Stumps and Paper Promises [Wraith]
Arbor Day shows up late to its own funeral, stumbling into a clearing that used to be cathedral-tall and breathing,
Now just a bald patch of dirt and jagged stumps jutting out of the ground like gravestones that never got their names carved,
Splintered trunks leaning at wrong angles, bark peeled back like old scabs,
The ghosts of trunks that used to hold up entire summers hovering where branches once argued with the wind.
Once, this place was leaf-noise and filtered sunlight and things nesting in places you never got to see,
Roots gripping the earth like a secret handshake, a thousand rings of memory hidden under every rough palm of bark,
Now the only rings are on charred cross-sections,
Brown circles counting years nobody will bother to read as the stumps rot quietly under a sky that doesn’t shade you anymore.
The wind has no patience for ceremonies here,
It drags grit and ash across the clearing, kicks old sawdust into the air like cheap confetti from a party thrown in honor of extinction,
Rattles a couple of plastic Arbor Day banners sagging off a chain-link fence at the edge of the cut,
The kind they print by the box,“Plant a Tree, Save the World,” stapled to a landscape where somebody already hit “delete” and walked away.

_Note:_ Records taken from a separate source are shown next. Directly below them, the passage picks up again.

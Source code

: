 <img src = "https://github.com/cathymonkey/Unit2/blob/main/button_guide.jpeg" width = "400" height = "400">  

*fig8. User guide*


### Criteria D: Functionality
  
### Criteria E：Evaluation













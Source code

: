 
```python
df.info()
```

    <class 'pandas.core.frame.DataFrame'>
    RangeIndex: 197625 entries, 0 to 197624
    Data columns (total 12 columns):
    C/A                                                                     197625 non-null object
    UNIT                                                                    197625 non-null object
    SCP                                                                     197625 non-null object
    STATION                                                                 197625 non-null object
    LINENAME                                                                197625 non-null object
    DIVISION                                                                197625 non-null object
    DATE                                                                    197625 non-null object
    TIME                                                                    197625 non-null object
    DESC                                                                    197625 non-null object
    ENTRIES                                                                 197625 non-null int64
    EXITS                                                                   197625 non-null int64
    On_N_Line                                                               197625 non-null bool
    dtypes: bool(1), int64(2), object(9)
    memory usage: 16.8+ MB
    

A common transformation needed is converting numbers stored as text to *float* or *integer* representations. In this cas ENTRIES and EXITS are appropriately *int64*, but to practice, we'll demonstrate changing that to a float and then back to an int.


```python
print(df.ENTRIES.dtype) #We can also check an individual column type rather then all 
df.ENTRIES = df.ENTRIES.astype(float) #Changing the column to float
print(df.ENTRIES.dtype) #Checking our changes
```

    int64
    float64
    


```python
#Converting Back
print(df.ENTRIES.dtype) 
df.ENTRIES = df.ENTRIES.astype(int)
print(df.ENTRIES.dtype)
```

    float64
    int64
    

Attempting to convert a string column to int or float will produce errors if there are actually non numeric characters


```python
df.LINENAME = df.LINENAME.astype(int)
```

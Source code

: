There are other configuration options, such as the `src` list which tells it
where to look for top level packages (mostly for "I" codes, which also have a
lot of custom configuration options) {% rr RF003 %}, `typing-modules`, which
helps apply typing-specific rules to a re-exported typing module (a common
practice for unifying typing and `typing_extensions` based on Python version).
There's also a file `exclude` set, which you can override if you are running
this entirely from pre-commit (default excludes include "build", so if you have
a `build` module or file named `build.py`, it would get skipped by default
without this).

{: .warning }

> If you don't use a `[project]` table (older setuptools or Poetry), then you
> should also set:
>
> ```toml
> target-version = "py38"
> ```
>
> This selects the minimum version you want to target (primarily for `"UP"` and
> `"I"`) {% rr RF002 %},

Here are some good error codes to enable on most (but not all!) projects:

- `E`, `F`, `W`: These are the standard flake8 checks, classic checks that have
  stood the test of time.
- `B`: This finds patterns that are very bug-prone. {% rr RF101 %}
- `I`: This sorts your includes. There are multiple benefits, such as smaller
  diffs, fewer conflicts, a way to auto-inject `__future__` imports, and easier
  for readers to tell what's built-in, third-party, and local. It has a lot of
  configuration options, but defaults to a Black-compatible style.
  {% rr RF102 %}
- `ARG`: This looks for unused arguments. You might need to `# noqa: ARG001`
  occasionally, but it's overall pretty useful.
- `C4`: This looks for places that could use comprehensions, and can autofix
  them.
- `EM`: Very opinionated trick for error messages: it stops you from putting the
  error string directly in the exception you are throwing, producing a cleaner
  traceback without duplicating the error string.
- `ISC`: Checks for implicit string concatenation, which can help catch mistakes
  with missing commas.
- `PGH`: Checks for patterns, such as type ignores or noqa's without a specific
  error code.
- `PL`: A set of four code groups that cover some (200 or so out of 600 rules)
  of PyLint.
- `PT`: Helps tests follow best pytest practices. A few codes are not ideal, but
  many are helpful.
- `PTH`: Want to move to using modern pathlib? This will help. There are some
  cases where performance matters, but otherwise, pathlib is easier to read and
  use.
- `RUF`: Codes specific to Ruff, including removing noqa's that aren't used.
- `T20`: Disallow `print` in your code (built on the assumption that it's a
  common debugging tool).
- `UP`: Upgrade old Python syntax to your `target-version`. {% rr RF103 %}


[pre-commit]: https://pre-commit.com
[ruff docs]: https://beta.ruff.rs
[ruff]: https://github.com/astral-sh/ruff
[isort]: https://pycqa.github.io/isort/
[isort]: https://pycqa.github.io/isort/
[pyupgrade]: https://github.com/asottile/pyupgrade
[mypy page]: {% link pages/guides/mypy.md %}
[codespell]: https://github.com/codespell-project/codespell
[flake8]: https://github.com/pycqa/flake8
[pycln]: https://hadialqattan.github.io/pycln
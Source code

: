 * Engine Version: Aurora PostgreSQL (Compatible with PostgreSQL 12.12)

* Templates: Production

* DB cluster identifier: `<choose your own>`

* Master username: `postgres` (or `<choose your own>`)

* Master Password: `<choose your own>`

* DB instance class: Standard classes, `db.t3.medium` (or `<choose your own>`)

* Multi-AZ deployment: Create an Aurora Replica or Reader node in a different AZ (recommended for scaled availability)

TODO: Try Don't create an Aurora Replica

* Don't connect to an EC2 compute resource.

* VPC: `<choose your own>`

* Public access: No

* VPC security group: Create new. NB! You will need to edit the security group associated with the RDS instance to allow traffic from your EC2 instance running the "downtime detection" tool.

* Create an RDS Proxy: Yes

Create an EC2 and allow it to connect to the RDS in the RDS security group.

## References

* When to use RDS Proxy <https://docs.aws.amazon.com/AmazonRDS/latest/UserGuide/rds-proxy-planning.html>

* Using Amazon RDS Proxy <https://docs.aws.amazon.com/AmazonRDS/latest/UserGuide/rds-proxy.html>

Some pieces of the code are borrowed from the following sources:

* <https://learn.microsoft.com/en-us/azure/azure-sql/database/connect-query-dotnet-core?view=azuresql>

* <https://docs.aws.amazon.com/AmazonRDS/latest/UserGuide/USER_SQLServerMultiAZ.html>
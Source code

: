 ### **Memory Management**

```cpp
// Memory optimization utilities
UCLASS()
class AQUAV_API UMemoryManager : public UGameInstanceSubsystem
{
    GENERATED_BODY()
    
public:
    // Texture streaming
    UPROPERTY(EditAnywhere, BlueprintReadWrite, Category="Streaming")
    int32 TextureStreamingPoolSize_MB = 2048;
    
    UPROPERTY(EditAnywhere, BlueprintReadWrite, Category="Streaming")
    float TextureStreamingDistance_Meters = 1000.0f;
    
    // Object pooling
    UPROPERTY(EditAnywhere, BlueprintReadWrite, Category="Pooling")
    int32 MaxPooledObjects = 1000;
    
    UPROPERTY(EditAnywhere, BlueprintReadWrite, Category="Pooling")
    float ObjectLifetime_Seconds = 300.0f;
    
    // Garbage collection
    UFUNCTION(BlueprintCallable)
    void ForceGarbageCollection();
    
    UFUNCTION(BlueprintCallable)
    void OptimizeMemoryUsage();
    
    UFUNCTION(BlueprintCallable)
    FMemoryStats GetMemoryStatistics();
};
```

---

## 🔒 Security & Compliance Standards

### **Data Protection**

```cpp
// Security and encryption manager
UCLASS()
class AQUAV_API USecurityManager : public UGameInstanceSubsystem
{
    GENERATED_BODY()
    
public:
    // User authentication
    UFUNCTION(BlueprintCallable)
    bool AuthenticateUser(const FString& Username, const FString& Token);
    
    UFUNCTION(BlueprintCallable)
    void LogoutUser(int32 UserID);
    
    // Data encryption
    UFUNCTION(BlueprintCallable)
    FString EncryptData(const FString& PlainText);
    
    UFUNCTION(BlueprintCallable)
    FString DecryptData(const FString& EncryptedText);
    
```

The few saplings they stuck in the ground last year lean like hungover teenagers after a night of bad decisions and cheap liquor,
Thin plastic ties biting into their soft necks,
Roots never quite taking hold in soil that remembers being scraped, bled, bulldozed and poisoned,
The ground flinches every time another ceremonial shovel bites in for a photo op,
All teeth, no apology.
There is a plaque by the road, because there is always a plaque,
Polished metal bragging about “Partnership with Nature,”Names of sponsors etched in proud lines while the hill behind it looks like somebody shaved it with a chainsaw and left the clippings to rot,
A kid in a bright green shirt stands taking selfies with the plaque,
Tagging it with little leaf emojis while his shoes sink into the mud where a root system used to run deeper than his future.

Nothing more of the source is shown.